Nel sangue il dominio pontificio

Niente altro di importante aveva rilevato incontrando al lago di Belforte una trentina di notabili locali e ciò era giustificato, a detta di uno dei presenti, che i maceratesi avevano ancora nel sangue il dominio pontificio, per cui  “le generazioni sono venute su tranquille, oneste, silenziose, operose ma modeste,  tanto  modeste  da non aver mai chiesto nulla a Tambroni e Tupini, i deputati locali”. E su questo tono minore, dimesso direi, il giornalista si avviava alla conclusione, anche se non mancava di evidenziare, quasi di passaggio, che nel giro di tre giorni erano state immatricolate ben 150 auto, che aveva visto in giro una Ferrari con una bella ragazza a bordo, che in 6 mesi, con le slot machine la gente si era giocata ben 20 milioni.

 

La Vichinga

Notizie certamente interessanti, ma date di sfuggita, mentre ben 10 righe erano riservate alla Vichinga, il soprannome con il quale veniva chiamata la bella ragazza forestiera bionda, “alta come una statua sul piedistallo” che passeggiava la sera per il Corso, attesa da tutti “perché era fatta molto bene”. E questa era in sintesi la Macerata degli anni 60, quale risultava dalle cronache di due validi giornalisti: un po’ di analisi di economia, una veduta d’insieme molto folkloristica, un continuo accenno al torpore, alla malinconia, a un grigiore d’insieme forse dovuto, nel subconscio, al ricordo della descrizione della città  fatta da Pirandello nel “Piacere dell’onestà”, per cui alla fine gli unici fatti da ricordare sono il calzolaio comunista o il passeggio della walchiria.

 

Sfumature di… nero

Oggi i comunisti sono una specie in via di estinzione (da proteggere comunque come i panda mentre non vengono più bionde walchirie). La città comincia a tingersi di tante sfumature di nero, un colore che risalta molto, anche perché i nuovi arrivati sono spesso in giro. Secondo alcuni economisti con il loro apporto si avrà nel tempo – non determinato – un aumento di un punto del pil.

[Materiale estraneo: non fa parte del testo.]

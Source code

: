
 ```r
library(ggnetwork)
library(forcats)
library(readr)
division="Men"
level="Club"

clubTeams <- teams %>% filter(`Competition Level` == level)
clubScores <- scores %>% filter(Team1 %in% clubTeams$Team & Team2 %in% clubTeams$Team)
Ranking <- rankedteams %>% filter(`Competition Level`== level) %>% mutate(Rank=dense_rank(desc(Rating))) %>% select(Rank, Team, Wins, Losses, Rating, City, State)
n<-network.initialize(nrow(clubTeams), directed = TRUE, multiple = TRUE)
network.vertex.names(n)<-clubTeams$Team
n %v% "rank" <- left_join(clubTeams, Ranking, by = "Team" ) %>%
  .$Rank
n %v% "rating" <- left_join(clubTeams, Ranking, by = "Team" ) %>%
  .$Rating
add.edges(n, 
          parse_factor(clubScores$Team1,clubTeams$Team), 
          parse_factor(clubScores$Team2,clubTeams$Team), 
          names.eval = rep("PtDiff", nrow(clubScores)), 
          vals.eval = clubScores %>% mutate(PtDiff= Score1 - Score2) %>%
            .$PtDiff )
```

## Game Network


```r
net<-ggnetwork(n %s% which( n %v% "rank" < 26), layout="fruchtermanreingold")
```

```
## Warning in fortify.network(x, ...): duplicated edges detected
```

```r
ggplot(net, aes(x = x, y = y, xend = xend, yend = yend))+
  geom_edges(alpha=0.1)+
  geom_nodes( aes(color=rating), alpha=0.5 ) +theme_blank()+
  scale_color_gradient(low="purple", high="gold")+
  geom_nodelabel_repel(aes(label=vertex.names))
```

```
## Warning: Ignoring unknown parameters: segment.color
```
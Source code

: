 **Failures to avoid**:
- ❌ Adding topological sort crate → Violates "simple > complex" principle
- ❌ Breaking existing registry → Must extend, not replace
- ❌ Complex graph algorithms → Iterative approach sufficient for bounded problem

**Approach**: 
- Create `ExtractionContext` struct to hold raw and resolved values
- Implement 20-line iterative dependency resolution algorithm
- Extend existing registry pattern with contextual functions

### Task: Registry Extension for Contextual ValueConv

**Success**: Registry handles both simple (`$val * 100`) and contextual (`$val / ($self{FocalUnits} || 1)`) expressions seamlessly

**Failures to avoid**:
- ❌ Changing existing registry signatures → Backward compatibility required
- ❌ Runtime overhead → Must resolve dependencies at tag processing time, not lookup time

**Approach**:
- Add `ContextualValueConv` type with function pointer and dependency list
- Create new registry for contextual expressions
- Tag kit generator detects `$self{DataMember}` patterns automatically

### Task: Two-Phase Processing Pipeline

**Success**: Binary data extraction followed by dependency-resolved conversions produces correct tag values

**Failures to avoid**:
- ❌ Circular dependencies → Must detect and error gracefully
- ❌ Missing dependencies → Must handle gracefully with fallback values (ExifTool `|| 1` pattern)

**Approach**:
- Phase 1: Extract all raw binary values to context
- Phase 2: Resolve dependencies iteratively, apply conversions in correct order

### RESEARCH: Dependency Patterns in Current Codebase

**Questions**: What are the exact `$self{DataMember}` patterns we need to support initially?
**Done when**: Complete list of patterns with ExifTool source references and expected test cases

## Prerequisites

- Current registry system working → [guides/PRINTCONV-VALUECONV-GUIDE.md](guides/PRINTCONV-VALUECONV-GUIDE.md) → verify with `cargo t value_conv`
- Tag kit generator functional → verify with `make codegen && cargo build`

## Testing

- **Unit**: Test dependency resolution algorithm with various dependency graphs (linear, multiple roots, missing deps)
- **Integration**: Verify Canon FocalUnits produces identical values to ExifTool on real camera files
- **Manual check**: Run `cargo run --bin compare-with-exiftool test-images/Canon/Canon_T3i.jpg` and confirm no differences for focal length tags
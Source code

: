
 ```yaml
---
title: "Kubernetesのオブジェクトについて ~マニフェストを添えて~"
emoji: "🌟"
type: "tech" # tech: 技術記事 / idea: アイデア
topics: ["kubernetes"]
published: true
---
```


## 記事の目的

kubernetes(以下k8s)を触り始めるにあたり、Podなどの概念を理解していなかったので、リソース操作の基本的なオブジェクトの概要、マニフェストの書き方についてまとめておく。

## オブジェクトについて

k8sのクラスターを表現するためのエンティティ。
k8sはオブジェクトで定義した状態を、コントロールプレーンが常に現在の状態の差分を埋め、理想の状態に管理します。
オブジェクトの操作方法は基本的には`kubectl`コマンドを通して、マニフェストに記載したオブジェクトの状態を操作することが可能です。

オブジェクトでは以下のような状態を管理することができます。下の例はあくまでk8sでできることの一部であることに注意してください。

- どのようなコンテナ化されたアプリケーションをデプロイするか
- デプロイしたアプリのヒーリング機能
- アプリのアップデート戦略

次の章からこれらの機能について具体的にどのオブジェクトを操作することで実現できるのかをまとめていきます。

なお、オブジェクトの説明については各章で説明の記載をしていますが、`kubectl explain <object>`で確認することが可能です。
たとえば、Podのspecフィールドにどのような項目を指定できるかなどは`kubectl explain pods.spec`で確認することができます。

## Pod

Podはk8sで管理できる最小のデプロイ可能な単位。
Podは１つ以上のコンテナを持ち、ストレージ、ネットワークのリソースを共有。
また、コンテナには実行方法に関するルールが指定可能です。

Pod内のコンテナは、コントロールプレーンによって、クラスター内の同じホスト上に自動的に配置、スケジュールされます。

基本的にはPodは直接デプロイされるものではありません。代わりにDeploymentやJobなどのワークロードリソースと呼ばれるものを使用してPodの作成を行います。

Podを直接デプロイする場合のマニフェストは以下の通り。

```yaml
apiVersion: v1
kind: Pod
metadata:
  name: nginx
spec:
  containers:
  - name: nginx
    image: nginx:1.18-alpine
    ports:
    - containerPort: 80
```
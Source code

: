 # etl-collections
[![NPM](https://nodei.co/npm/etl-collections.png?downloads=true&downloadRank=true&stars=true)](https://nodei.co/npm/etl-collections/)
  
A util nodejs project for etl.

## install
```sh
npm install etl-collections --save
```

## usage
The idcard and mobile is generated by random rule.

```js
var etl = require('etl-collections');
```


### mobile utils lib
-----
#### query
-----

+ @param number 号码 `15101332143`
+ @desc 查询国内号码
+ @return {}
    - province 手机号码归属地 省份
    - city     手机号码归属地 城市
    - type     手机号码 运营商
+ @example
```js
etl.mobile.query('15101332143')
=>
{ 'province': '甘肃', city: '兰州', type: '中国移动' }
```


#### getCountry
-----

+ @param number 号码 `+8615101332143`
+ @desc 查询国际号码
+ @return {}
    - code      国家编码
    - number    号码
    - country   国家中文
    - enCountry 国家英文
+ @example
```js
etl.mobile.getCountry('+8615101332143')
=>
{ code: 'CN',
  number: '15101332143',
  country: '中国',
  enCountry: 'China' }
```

Nell’attesa, costoro presidiano gli ingressi dei centri commerciali, si scatenano in accese discussioni ai giardini pubblici, ignorano un minimo di norme di educazione civile, mentre qualcuno si impegna in un redditizio commercio, chiamato nei verbali della polizia con altro nome. In questo deprimente panorama cittadino, una minoranza (lo dicono i sondaggi) continua a parlare di accoglienza la più ampia possibile, in vista di una integrazione, o al limite di una assimilazione o al più una inclusione. Ciò facendo, non si tiene assolutamente conto delle differenze esistenti per lingua, cultura, religione. Su quest’ultimo punto in particolare è semplice utopia pensare che l’Islam accetti i valori dell’Occidente, come del resto confermato dai fatti. In sostanza si tratta di preparare per i nostri nipoti un bel pacco di guai, quelli di cui parla la cronaca d’oltralpe. Un minimo di buon senso e di cautela  sarebbero oggi necessari, come sembra comincino finalmente a comprendere le alte sfere civili e religiose. Solo in questo modo  non tornerà d’attualità il grido di rabbia e di orgoglio della grande, indimenticabile Oriana Fallaci.